(Stored records)
-- Opening Marker --
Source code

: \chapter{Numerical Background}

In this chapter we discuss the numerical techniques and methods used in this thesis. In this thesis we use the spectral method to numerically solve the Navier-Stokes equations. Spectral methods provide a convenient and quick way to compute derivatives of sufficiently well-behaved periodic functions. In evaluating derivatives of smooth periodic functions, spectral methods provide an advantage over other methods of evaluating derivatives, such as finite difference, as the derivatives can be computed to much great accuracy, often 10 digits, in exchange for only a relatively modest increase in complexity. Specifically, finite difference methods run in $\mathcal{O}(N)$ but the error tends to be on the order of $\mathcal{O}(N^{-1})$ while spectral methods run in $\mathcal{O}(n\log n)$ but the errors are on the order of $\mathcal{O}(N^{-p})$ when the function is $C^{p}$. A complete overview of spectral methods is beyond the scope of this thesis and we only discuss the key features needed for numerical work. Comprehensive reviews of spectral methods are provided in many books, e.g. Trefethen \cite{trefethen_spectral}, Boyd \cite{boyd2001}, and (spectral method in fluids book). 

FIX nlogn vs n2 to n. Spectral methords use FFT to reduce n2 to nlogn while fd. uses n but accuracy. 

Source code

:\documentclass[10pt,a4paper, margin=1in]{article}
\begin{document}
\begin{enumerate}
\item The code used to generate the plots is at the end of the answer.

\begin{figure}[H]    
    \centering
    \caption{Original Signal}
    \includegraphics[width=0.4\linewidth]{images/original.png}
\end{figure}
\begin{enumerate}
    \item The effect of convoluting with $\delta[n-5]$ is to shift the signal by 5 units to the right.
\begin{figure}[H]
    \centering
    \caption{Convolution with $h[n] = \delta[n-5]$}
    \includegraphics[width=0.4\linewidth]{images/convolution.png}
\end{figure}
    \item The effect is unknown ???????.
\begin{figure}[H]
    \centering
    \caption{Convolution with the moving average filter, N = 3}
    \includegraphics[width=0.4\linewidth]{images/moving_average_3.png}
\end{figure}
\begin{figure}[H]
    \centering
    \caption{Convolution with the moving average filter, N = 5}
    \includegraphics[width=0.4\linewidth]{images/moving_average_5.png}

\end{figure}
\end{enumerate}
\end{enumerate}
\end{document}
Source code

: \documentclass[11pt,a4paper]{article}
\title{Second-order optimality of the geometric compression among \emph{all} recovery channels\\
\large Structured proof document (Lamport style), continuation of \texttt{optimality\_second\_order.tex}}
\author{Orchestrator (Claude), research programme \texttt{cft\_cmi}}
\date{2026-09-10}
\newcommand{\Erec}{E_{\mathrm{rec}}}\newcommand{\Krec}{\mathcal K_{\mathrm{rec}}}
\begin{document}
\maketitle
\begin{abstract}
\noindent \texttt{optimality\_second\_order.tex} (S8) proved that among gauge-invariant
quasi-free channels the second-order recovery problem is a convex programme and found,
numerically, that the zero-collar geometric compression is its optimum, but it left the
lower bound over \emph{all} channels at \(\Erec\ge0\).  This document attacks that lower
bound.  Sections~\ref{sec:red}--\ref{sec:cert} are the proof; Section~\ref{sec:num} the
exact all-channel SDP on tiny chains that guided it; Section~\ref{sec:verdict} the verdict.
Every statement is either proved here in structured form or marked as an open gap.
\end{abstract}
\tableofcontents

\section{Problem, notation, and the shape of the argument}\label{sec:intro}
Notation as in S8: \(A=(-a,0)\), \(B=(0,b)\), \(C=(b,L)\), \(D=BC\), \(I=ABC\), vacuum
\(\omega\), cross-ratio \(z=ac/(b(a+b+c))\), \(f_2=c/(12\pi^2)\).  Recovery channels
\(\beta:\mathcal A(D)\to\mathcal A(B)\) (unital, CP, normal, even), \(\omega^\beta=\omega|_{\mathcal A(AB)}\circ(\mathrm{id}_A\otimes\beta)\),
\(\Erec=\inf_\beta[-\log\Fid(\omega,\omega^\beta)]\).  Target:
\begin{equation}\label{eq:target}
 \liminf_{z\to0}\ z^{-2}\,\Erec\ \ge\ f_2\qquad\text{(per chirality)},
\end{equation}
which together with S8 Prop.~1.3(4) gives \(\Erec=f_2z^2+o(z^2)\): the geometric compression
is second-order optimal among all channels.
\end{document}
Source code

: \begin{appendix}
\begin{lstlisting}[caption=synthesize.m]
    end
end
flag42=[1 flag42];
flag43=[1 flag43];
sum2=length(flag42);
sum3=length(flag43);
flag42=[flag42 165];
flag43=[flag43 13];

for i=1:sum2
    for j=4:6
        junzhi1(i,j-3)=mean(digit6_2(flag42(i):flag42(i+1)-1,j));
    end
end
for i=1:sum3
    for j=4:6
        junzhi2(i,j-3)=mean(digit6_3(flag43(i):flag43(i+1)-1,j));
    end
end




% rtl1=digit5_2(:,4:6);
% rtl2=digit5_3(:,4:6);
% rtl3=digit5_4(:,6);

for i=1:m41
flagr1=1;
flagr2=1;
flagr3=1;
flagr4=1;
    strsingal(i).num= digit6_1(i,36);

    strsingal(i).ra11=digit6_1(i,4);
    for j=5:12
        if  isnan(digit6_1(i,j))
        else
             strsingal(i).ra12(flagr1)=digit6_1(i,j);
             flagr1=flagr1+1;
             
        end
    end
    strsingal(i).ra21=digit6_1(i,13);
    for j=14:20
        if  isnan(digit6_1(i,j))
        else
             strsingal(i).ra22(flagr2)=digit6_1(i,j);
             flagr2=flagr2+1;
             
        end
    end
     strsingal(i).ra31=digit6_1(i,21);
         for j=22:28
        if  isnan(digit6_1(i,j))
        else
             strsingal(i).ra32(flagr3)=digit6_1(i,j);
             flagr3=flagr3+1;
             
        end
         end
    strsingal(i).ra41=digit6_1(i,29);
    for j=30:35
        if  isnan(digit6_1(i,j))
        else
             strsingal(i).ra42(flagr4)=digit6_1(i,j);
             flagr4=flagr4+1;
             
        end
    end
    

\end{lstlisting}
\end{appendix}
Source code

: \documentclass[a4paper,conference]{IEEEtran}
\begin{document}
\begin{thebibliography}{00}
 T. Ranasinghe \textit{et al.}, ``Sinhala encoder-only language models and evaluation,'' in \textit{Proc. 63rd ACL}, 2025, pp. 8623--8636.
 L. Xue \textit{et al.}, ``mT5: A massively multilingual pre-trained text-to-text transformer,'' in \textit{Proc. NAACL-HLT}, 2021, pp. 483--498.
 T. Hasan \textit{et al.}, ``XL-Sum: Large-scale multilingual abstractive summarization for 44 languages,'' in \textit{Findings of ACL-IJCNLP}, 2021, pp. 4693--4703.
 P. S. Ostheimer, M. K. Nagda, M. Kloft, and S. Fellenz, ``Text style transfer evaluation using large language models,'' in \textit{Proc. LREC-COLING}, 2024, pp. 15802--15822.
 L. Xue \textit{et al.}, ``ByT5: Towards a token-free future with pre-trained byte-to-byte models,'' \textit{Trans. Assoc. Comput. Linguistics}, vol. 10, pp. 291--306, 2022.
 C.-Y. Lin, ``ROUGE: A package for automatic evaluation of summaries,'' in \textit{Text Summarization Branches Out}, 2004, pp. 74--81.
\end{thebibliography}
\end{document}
-- Closing Marker --
§ TASK REQUIREMENTS
A complete answer gives every line of the records holding "effect".

§ RESULT BELOW
    \item The effect of convoluting with $\delta[n-5]$ is to shift the signal by 5 units to the right.
    \item The effect is unknown ???????.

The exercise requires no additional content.